The example uses a temporary table variable. The behavior is similar, often the same, for a traditional temporary table like #t or a table declared from a table type, worktable, temporary index, etc.  The key point in this discussion is the transaction declaration scope.

When a temporary table is declared in a batch (dynamic) the table is bound to the user transaction lifetime whereas when the table is part of a T-SQL procedure or function the table is bound to a system transaction and can be cached/reused.

 

When the temporary table is bound to the user transaction it is both created and destroyed as part of the transaction.  The same logic in a procedure attempts to avoid the creation and destruction, for each execution, by using temporary table caching.

 

From the issue I was debugging, the user transaction scope mattered because creation and destruction of metadata may be an expensive operation.  The reported behavior was heavy latch contention in tempdb, usually on a single page.  Debugging the problem revealed the page contended in tempdb was associated with the internal (sysobjvalues) table, which tracks the metadata (table, columns, indexes, temporary statistics, etc.)

 

BobDorr_1-1650467227097.png

 

Here is a simplified reproduction of the contention:

 

ostress -E -S. -Q"sp_executesql N'declare @t table (c1 varchar(100)); select * from @t';declare @t table (c1 varchar(100)); select * from @t" -dtest -n256 -r9999999 -q

 

It turns out the application declared and used several temporary table variables, with lots of columns, as part of the same batch request.  Furthermore, the workload could have 800+ concurrent session executions, of the common batch request, resulting in the contention to create and destroy the tempdb metadata.  In fact, the workload also included indexes for the temporary table variable, adding to the metadata overhead.

 

The heavy reliance on dynamic, temporary objects resulted in the tempdb, metadata contention as each of the 800+ sessions issued create and drop operations, traversing the same sysobjvalues information and serializing on the latch.

 

To reduce the tempdb, latch contention and improve performance the application changed the batch to a stored procedure, allowing SQL Server to use temporary table caching when possible and eliminating the need to perform create and drop activities for each execution.

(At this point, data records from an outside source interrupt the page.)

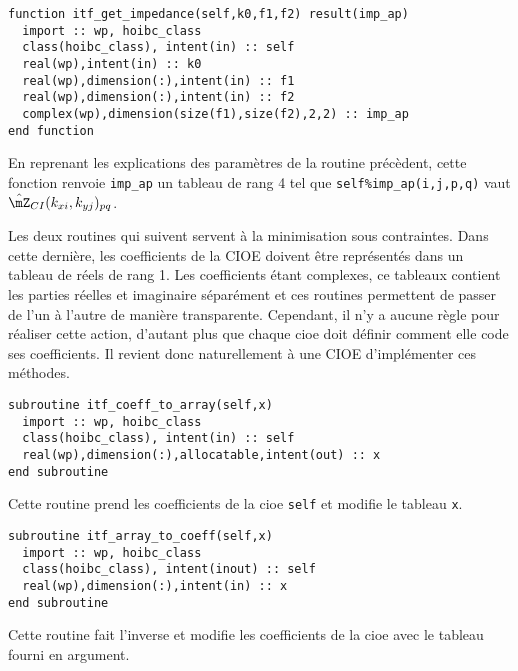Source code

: \begin{lstlisting}
function itf_get_impedance(self,k0,f1,f2) result(imp_ap)
  import :: wp, hoibc_class
  class(hoibc_class), intent(in) :: self
  real(wp),intent(in) :: k0
  real(wp),dimension(:),intent(in) :: f1
  real(wp),dimension(:),intent(in) :: f2
  complex(wp),dimension(size(f1),size(f2),2,2) :: imp_ap
end function
\end{lstlisting}
      En reprenant les explications des paramètres de la routine précèdent, cette fonction renvoie \lstinline{imp_ap} un tableau de rang 4 tel que \lstinline{self%imp_ap(i,j,p,q)} vaut \(\hat\mZ_{CI}(k_{xi},k_{yj})_{pq}\). 

      Les deux routines qui suivent servent à la minimisation sous contraintes. 
      Dans cette dernière, les coefficients de la CIOE doivent être représentés dans un tableau de réels de rang 1. 
      Les coefficients étant complexes, ce tableaux contient les parties réelles et imaginaire séparément et ces routines permettent de passer de l'un à l'autre de manière transparente. 
      Cependant, il n'y a aucune règle pour réaliser cette action, d'autant plus que chaque cioe doit définir comment elle code ses coefficients. 
      Il revient donc naturellement à une CIOE d'implémenter ces méthodes.
\begin{lstlisting}
subroutine itf_coeff_to_array(self,x)
  import :: wp, hoibc_class
  class(hoibc_class), intent(in) :: self
  real(wp),dimension(:),allocatable,intent(out) :: x
end subroutine
\end{lstlisting}
      Cette routine prend les coefficients de la cioe \lstinline{self} et modifie le tableau \lstinline{x}. 

\begin{lstlisting}
subroutine itf_array_to_coeff(self,x)
  import :: wp, hoibc_class
  class(hoibc_class), intent(inout) :: self
  real(wp),dimension(:),intent(in) :: x
end subroutine
\end{lstlisting}
      Cette routine fait l'inverse et modifie les coefficients de la cioe avec le tableau fourni en argument.

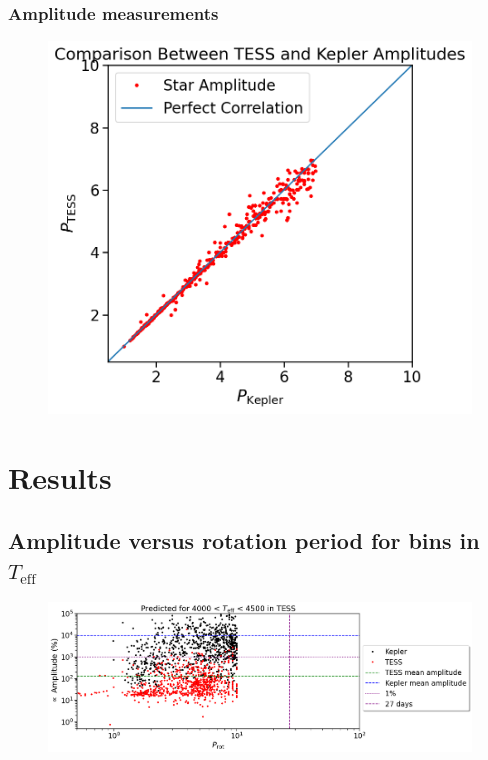 \documentclass[modern]{aastex631}
\begin{document}
\subsubsection{Amplitude measurements}
  \begin{figure}[h]
    \centering
    \includegraphics[width=\textwidth]{Comparison Between TESS and Kepler Amplitudes.png}
  \end{figure}

\section{Results}

\subsection{Amplitude versus rotation period for bins in $T_{\mathrm{eff}}$}
  \begin{figure}[h]
    \centering
    \includegraphics[width=\textwidth]{Amplitude vs. Rotation for Kepler and TESS.png}
  \end{figure}
\end{document}
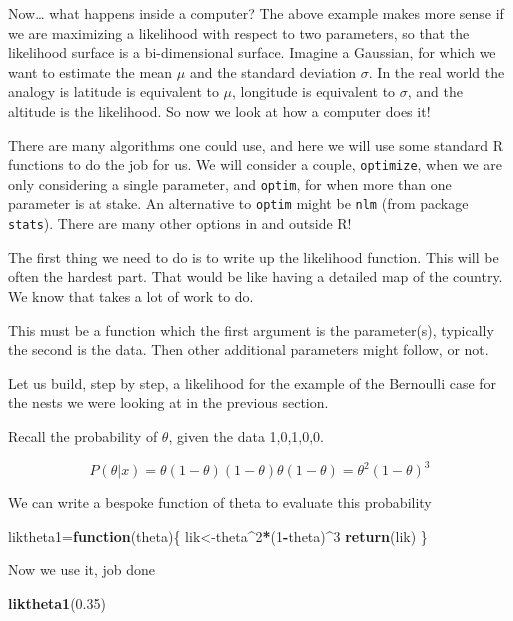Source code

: \documentclass[
]{book}
\newenvironment{Shaded}{\begin{snugshade}}{\end{snugshade}}
\newcommand{\ControlFlowTok}[1]{\textcolor[rgb]{0.13,0.29,0.53}{\textbf{#1}}}
\newcommand{\DecValTok}[1]{\textcolor[rgb]{0.00,0.00,0.81}{#1}}
\newcommand{\FloatTok}[1]{\textcolor[rgb]{0.00,0.00,0.81}{#1}}
\newcommand{\KeywordTok}[1]{\textcolor[rgb]{0.13,0.29,0.53}{\textbf{#1}}}
\newcommand{\NormalTok}[1]{#1}
\newcommand{\OperatorTok}[1]{\textcolor[rgb]{0.81,0.36,0.00}{\textbf{#1}}}
\begin{document}
Now\ldots{} what happens inside a computer? The above example makes more sense if we are maximizing a likelihood with respect to two parameters, so that the likelihood surface is a bi-dimensional surface. Imagine a Gaussian, for which we want to estimate the mean \(\mu\) and the standard deviation \(\sigma\). In the real world the analogy is latitude is equivalent to \(\mu\), longitude is equivalent to \(\sigma\), and the altitude is the likelihood. So now we look at how a computer does it!

There are many algorithms one could use, and here we will use some standard R functions to do the job for us. We will consider a couple, \texttt{optimize}, when we are only considering a single parameter, and \texttt{optim}, for when more than one parameter is at stake. An alternative to \texttt{optim} might be \texttt{nlm} (from package \texttt{stats}). There are many other options in and outside R!

The first thing we need to do is to write up the likelihood function. This will be often the hardest part. That would be like having a detailed map of the country. We know that takes a lot of work to do.

This must be a function which the first argument is the parameter(s), typically the second is the data. Then other additional parameters might follow, or not.

Let us build, step by step, a likelihood for the example of the Bernoulli case for the nests we were looking at in the previous section.

Recall the probability of \(\theta\), given the data 1,0,1,0,0.

\[P(\theta|x)=\theta (1-\theta) (1-\theta) \theta (1-\theta)=\theta^2 (1-\theta)^3\]

We can write a bespoke function of theta to evaluate this probability

\begin{Shaded}
\begin{Highlighting}[]
\NormalTok{liktheta1=}\ControlFlowTok{function}\NormalTok{(theta)\{}
\NormalTok{  lik<-theta}\OperatorTok{^}\DecValTok{2}\OperatorTok{*}\NormalTok{(}\DecValTok{1}\OperatorTok{-}\NormalTok{theta)}\OperatorTok{^}\DecValTok{3}
  \KeywordTok{return}\NormalTok{(lik)}
\NormalTok{\}}
\end{Highlighting}
\end{Shaded}

Now we use it, job done

\begin{Shaded}
\begin{Highlighting}[]
\KeywordTok{liktheta1}\NormalTok{(}\FloatTok{0.35}\NormalTok{)}
\end{Highlighting}
\end{Shaded}
\end{document}
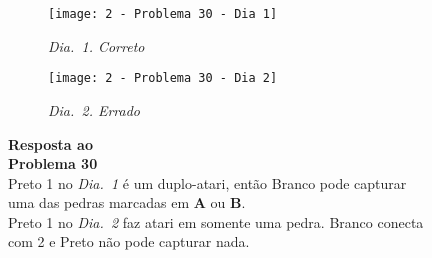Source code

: \pagebreak

\begin{SCfigure}[][h!]
    \begin{subfigure}[t]{.31\textwidth}
        \texttt{[image: 2 - Problema 30 - Dia 1]}
        \captionsetup{justification=centering}
        \caption*{\emph{Dia.\@~1. Correto}}
    \end{subfigure}
    \hfill
    \begin{subfigure}[t]{.31\textwidth}
        \texttt{[image: 2 - Problema 30 - Dia 2]}
        \captionsetup{justification=centering}
        \caption*{\emph{Dia.\@~2. Errado}}
    \end{subfigure}
    \hfill
    \caption*{\textbf{Resposta ao\\Problema 30}\\\vspace*{.25cm}Preto 1 no \emph{Dia.\@~1} é um duplo-atari, então Branco pode capturar uma das pedras marcadas em \textbf{A} ou \textbf{B}.\\\vspace*{.25cm}Preto 1 no \emph{Dia.\@~2} faz atari em somente uma pedra. Branco conecta com 2 e Preto não pode capturar nada.}
\end{SCfigure}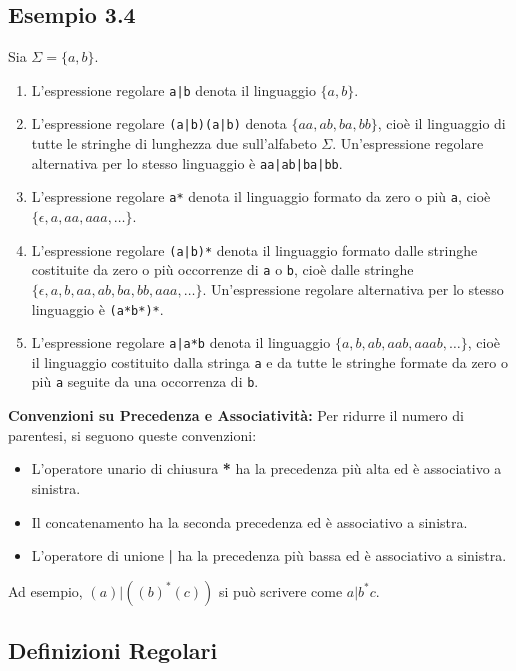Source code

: \documentclass[a4paper, 11pt]{article}
\begin{document}
\subsection*{Esempio 3.4}
Sia $\Sigma = \{a, b\}$.
\begin{enumerate}
    \item L'espressione regolare \texttt{a|b} denota il linguaggio $\{a, b\}$.

    \item L'espressione regolare \texttt{(a|b)(a|b)} denota $\{aa, ab, ba, bb\}$, cioè il linguaggio di tutte le stringhe di lunghezza due sull'alfabeto $\Sigma$. Un'espressione regolare alternativa per lo stesso linguaggio è \texttt{aa|ab|ba|bb}.

    \item L'espressione regolare \texttt{a*} denota il linguaggio formato da zero o più \texttt{a}, cioè $\{\epsilon, a, aa, aaa, \dots\}$.

    \item L'espressione regolare \texttt{(a|b)*} denota il linguaggio formato dalle stringhe costituite da zero o più occorrenze di \texttt{a} o \texttt{b}, cioè dalle stringhe $\{\epsilon, a, b, aa, ab, ba, bb, aaa, \dots\}$. Un'espressione regolare alternativa per lo stesso linguaggio è \texttt{(a*b*)*}.

    \item L'espressione regolare \texttt{a|a*b} denota il linguaggio $\{a, b, ab, aab, aaab, \dots\}$, cioè il linguaggio costituito dalla stringa \texttt{a} e da tutte le stringhe formate da zero o più \texttt{a} seguite da una occorrenza di \texttt{b}.
\end{enumerate}

\textbf{Convenzioni su Precedenza e Associatività:}
Per ridurre il numero di parentesi, si seguono queste convenzioni:
\begin{itemize}
    \item L'operatore unario di chiusura \textbf{*} ha la precedenza più alta ed è associativo a sinistra.
    \item Il concatenamento ha la seconda precedenza ed è associativo a sinistra.
    \item L'operatore di unione \textbf{|} ha la precedenza più bassa ed è associativo a sinistra.
\end{itemize}
Ad esempio, $(a)|((b)^*(c))$ si può scrivere come $a|b^*c$.

\subsection{Definizioni Regolari}
\end{document}
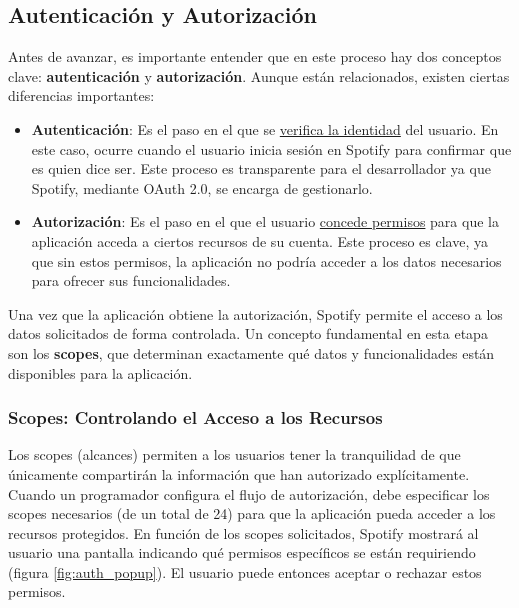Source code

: \subsection{Autenticación y Autorización}

Antes de avanzar, es importante entender que en este proceso hay dos conceptos clave: \textbf{autenticación} y \textbf{autorización}. Aunque están relacionados, existen ciertas diferencias importantes:

\begin{itemize}
    \item \textbf{Autenticación}: Es el paso en el que se \underline{verifica la identidad} del usuario. En este caso, ocurre cuando el usuario inicia sesión en Spotify para confirmar que es quien dice ser. Este proceso es transparente para el desarrollador ya que Spotify, mediante OAuth 2.0, se encarga de gestionarlo.
    \item \textbf{Autorización}: Es el paso en el que el usuario \underline{concede permisos} para que la aplicación acceda a ciertos recursos de su cuenta. Este proceso es clave, ya que sin estos permisos, la aplicación no podría acceder a los datos necesarios para ofrecer sus funcionalidades.
\end{itemize}

Una vez que la aplicación obtiene la autorización, Spotify permite el acceso a los datos solicitados de forma controlada. Un concepto fundamental en esta etapa son los \textbf{scopes}, que determinan exactamente qué datos y funcionalidades están disponibles para la aplicación.

\subsubsection*{Scopes: Controlando el Acceso a los Recursos}

Los scopes (alcances) permiten a los usuarios tener la tranquilidad de que únicamente compartirán la información que han autorizado explícitamente. Cuando un programador configura el flujo de autorización, debe especificar los scopes necesarios (de un total de 24) para que la aplicación pueda acceder a los recursos protegidos. En función de los scopes solicitados, Spotify mostrará al usuario una pantalla indicando qué permisos específicos se están requiriendo (figura \ref{fig:auth_popup}). El usuario puede entonces aceptar o rechazar estos permisos.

Temporary objects can be helpful and a necessary part of query logic.  However, be aware that constant creation and destruction activities may be expensive, may limit scalability, and impacts performance.

 

Review your use of temporary objects as the use can often be eliminated or reduced (cursor turned into select statement, sort and hash spills to tempdb may be avoiding with proper indexing, etc.)